ACTIVITY:
The records below are to be transcribed exactly from their first line to the line that has "- User can search the post content feed", inclusive, with every picture omitted.

INPUT DATA:
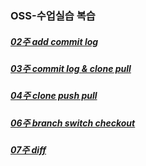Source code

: 
### OSS-수업실습 복습

##### [02주 add commit log](https://github.com/Juunnmmoo/OSS-Study/blob/main/OSS%EC%88%98%EC%97%85%EC%8B%A4%EC%8A%B5%20%EB%B3%B5%EC%8A%B5/02%EC%A3%BC%20add%20commit%20log.md)

##### [03주 commit log & clone pull](https://github.com/Juunnmmoo/OSS-Study/blob/main/OSS%EC%88%98%EC%97%85%EC%8B%A4%EC%8A%B5%20%EB%B3%B5%EC%8A%B5/03%EC%A3%BC%20commit%20log%20%26%20clone%20pull.md)

##### [04주 clone push pull](https://github.com/Juunnmmoo/OSS-Study/blob/main/OSS%EC%88%98%EC%97%85%EC%8B%A4%EC%8A%B5%20%EB%B3%B5%EC%8A%B5/04%EC%A3%BC%20clone%20push%20pull.md)

##### [06주 branch switch checkout](https://github.com/Juunnmmoo/OSS-Study/blob/main/OSS%EC%88%98%EC%97%85%EC%8B%A4%EC%8A%B5%20%EB%B3%B5%EC%8A%B5/06%EC%A3%BC%20branch%20switch%20checkout.md)

##### [07주 diff](https://github.com/Juunnmmoo/OSS-Study/blob/main/OSS%EC%88%98%EC%97%85%EC%8B%A4%EC%8A%B5%20%EB%B3%B5%EC%8A%B5/07%EC%A3%BC%20diff.md)
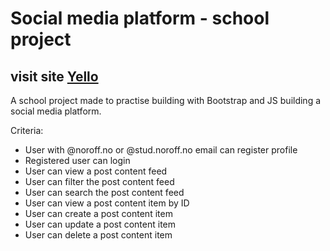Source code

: # Social media platform - school project

## visit site [Yello](https://timely-unicorn-ff32cd.netlify.app/)

A school project made to practise building with Bootstrap and JS building a social media platform.

Criteria: 
- User with @noroff.no or @stud.noroff.no email can register profile
- Registered user can login
- User can view a post content feed
- User can filter the post content feed
- User can search the post content feed
- User can view a post content item by ID
- User can create a post content item
- User can update a post content item
- User can delete a post content item


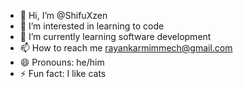 - 👋 Hi, I’m @ShifuXzen
- 👀 I’m interested in learning to code
- 🌱 I’m currently learning software development
- 📫 How to reach me rayankarmimmech@gmail.com
- 😄 Pronouns: he/him
- ⚡ Fun fact: I like cats
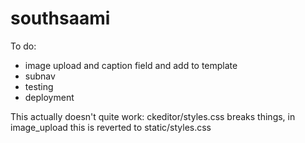 # southsaami

To do:
- image upload and caption field and add to template
- subnav
- testing
- deployment

This actually doesn't quite work: ckeditor/styles.css breaks things, in image_upload this is reverted to static/styles.css
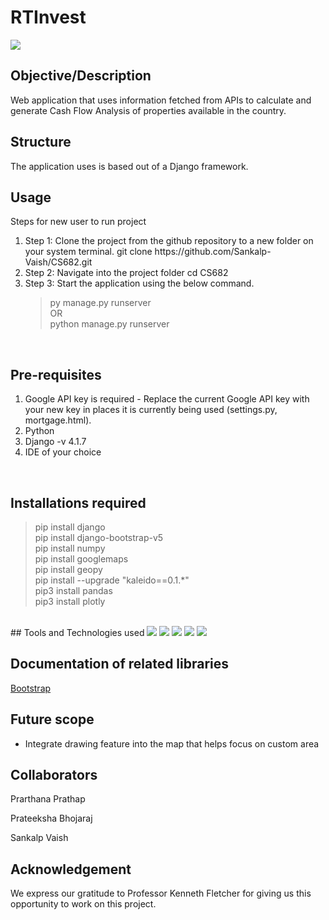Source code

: # RTInvest

<img src="https://img.shields.io/badge/Version-v1.0-blue.svg?logo=LOGO">
<br>

## Objective/Description
Web application that uses information fetched from APIs to calculate and generate Cash Flow Analysis of properties available in the country.
<br>

## Structure
The application uses is based out of a Django framework. 
<br>

## Usage
Steps for new user to run project 
<ol>

<li>Step 1: Clone the project from the github repository to a new folder on your system terminal.
git clone https://github.com/Sankalp-Vaish/CS682.git</li>

<li>Step 2: Navigate into the project folder
cd CS682</li>

<li>Step 3: Start the application using the below command.

> py manage.py runserver<br>
> OR<br>
> python manage.py runserver
</ol>
<br>
 
## Pre-requisites
<ol>
<li> Google API key is required - Replace the current Google API key with your new key in places it is currently being used (settings.py, mortgage.html).</li>
<li> Python </li>
<li> Django -v 4.1.7 </li>
<li> IDE of your choice </li>
</ol>
<br>

## Installations required

> pip install django<br>
> pip install django-bootstrap-v5<br>
> pip install numpy<br>
> pip install googlemaps<br>
> pip install geopy<br>
> pip install --upgrade "kaleido==0.1.*"<br>
> pip3 install pandas<br>
> pip3 install plotly

<br>
## Tools and Technologies used

<img src="https://img.shields.io/badge/HTML-v5-blue.svg?logo=LOGO">
<img src="https://img.shields.io/badge/CSS-v3-blue.svg?logo=LOGO">
<img src="https://img.shields.io/badge/Django-v4.2-blue.svg?logo=LOGO">
<img src="https://img.shields.io/badge/Bootstrap-v4.2-blue.svg?logo=LOGO">
<img src="https://img.shields.io/badge/VSCode-v1.77-blue.svg?logo=LOGO">

## Documentation of related libraries

[Bootstrap](https://getbootstrap.com/)

## Future scope
* Integrate drawing feature into the map that helps focus on custom area


## Collaborators
Prarthana Prathap

Prateeksha Bhojaraj

Sankalp Vaish

## Acknowledgement
We express our gratitude to Professor Kenneth Fletcher for giving us this opportunity to work on this project.
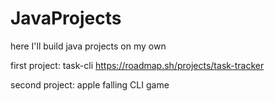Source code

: # JavaProjects
here I'll build java projects on my own


first project: task-cli https://roadmap.sh/projects/task-tracker

second project: apple falling CLI game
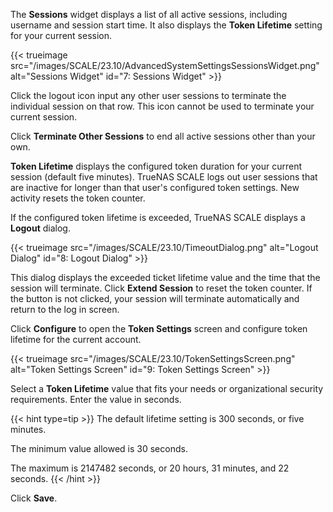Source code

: ---
---

The **Sessions** widget displays a list of all active sessions, including username and session start time.
It also displays the **Token Lifetime** setting for your current session.

{{< trueimage src="/images/SCALE/23.10/AdvancedSystemSettingsSessionsWidget.png" alt="Sessions Widget" id="7: Sessions Widget" >}}

Click the logout icon <span class="material-icons">input</span> any other user sessions to terminate the individual session on that row.
This icon cannot be used to terminate your current session.

Click **Terminate Other Sessions** to end all active sessions other than your own.

**Token Lifetime** displays the configured token duration for your current session (default five minutes).
TrueNAS SCALE logs out user sessions that are inactive for longer than that user's configured token settings.
New activity resets the token counter.

If the configured token lifetime is exceeded, TrueNAS SCALE displays a **Logout** dialog.

{{< trueimage src="/images/SCALE/23.10/TimeoutDialog.png" alt="Logout Dialog" id="8: Logout Dialog" >}}

This dialog displays the exceeded ticket lifetime value and the time that the session will terminate.
Click **Extend Session** to reset the token counter.
If the button is not clicked, your session will terminate automatically and return to the log in screen.

Click **Configure** to open the **Token Settings** screen and configure token lifetime for the current account.

{{< trueimage src="/images/SCALE/23.10/TokenSettingsScreen.png" alt="Token Settings Screen" id="9: Token Settings Screen" >}}

Select a **Token Lifetime** value that fits your needs or organizational security requirements.
Enter the value in seconds.

{{< hint type=tip >}}
The default lifetime setting is 300 seconds, or five minutes.

The minimum value allowed is 30 seconds.

The maximum is 2147482 seconds, or 20 hours, 31 minutes, and 22 seconds.
{{< /hint >}}

Click **Save**.
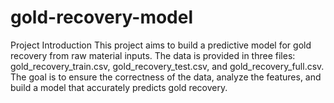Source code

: # gold-recovery-model

Project Introduction
This project aims to build a predictive model for gold recovery from raw material inputs. The data is provided in three files: gold_recovery_train.csv, gold_recovery_test.csv, and gold_recovery_full.csv. The goal is to ensure the correctness of the data, analyze the features, and build a model that accurately predicts gold recovery.
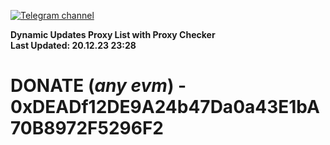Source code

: [![Telegram channel](https://img.shields.io/endpoint?url=https://runkit.io/damiankrawczyk/telegram-badge/branches/master?url=https://t.me/n4z4v0d)](https://t.me/n4z4v0d) 

**Dynamic Updates Proxy List with Proxy Checker**  
**Last Updated: 20.12.23 23:28**

# DONATE (_any evm_) - 0xDEADf12DE9A24b47Da0a43E1bA70B8972F5296F2
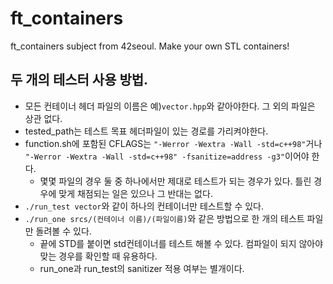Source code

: # ft_containers
ft_containers subject from 42seoul. Make your own STL containers!

## 두 개의 테스터 사용 방법.

- 모든 컨테이너 헤더 파일의 이름은 예)`vector.hpp`와 같아야한다. 그 외의 파일은 상관 없다.
- tested_path는 테스트 목표 헤더파일이 있는 경로를 가리켜야한다.
- function.sh에 포함된 CFLAGS는 `"-Werror -Wextra -Wall -std=c++98"`거나 `"-Werror -Wextra -Wall -std=c++98" -fsanitize=address -g3"`이어야 한다.
  - 몇몇 파일의 경우 둘 중 하나에서만 제대로 테스트가 되는 경우가 있다. 틀린 경우에 맞게 채점되는 일은 있으나 그 반대는 없다.
- `./run_test vector`와 같이 하나의 컨테이너만 테스트할 수 있다.
- `./run_one srcs/(컨테이너 이름)/(파일이름)`와 같은 방법으로 한 개의 테스트 파일만 돌려볼 수 있다.
  - 끝에 STD를 붙이면 std컨테이너를 테스트 해볼 수 있다. 컴파일이 되지 않아야 맞는 경우를 확인할 때 유용하다.
  - run_one과 run_test의 sanitizer 적용 여부는 별개이다.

WRITTEN REPLY:
Source code

: 
### OSS-수업실습 복습

##### [02주 add commit log](https://github.com/Juunnmmoo/OSS-Study/blob/main/OSS%EC%88%98%EC%97%85%EC%8B%A4%EC%8A%B5%20%EB%B3%B5%EC%8A%B5/02%EC%A3%BC%20add%20commit%20log.md)

##### [03주 commit log & clone pull](https://github.com/Juunnmmoo/OSS-Study/blob/main/OSS%EC%88%98%EC%97%85%EC%8B%A4%EC%8A%B5%20%EB%B3%B5%EC%8A%B5/03%EC%A3%BC%20commit%20log%20%26%20clone%20pull.md)

##### [04주 clone push pull](https://github.com/Juunnmmoo/OSS-Study/blob/main/OSS%EC%88%98%EC%97%85%EC%8B%A4%EC%8A%B5%20%EB%B3%B5%EC%8A%B5/04%EC%A3%BC%20clone%20push%20pull.md)

##### [06주 branch switch checkout](https://github.com/Juunnmmoo/OSS-Study/blob/main/OSS%EC%88%98%EC%97%85%EC%8B%A4%EC%8A%B5%20%EB%B3%B5%EC%8A%B5/06%EC%A3%BC%20branch%20switch%20checkout.md)

##### [07주 diff](https://github.com/Juunnmmoo/OSS-Study/blob/main/OSS%EC%88%98%EC%97%85%EC%8B%A4%EC%8A%B5%20%EB%B3%B5%EC%8A%B5/07%EC%A3%BC%20diff.md)
Source code

: # Social media platform - school project

## visit site [Yello](https://timely-unicorn-ff32cd.netlify.app/)

A school project made to practise building with Bootstrap and JS building a social media platform.

Criteria: 
- User with @noroff.no or @stud.noroff.no email can register profile
- Registered user can login
- User can view a post content feed
- User can filter the post content feed
- User can search the post content feed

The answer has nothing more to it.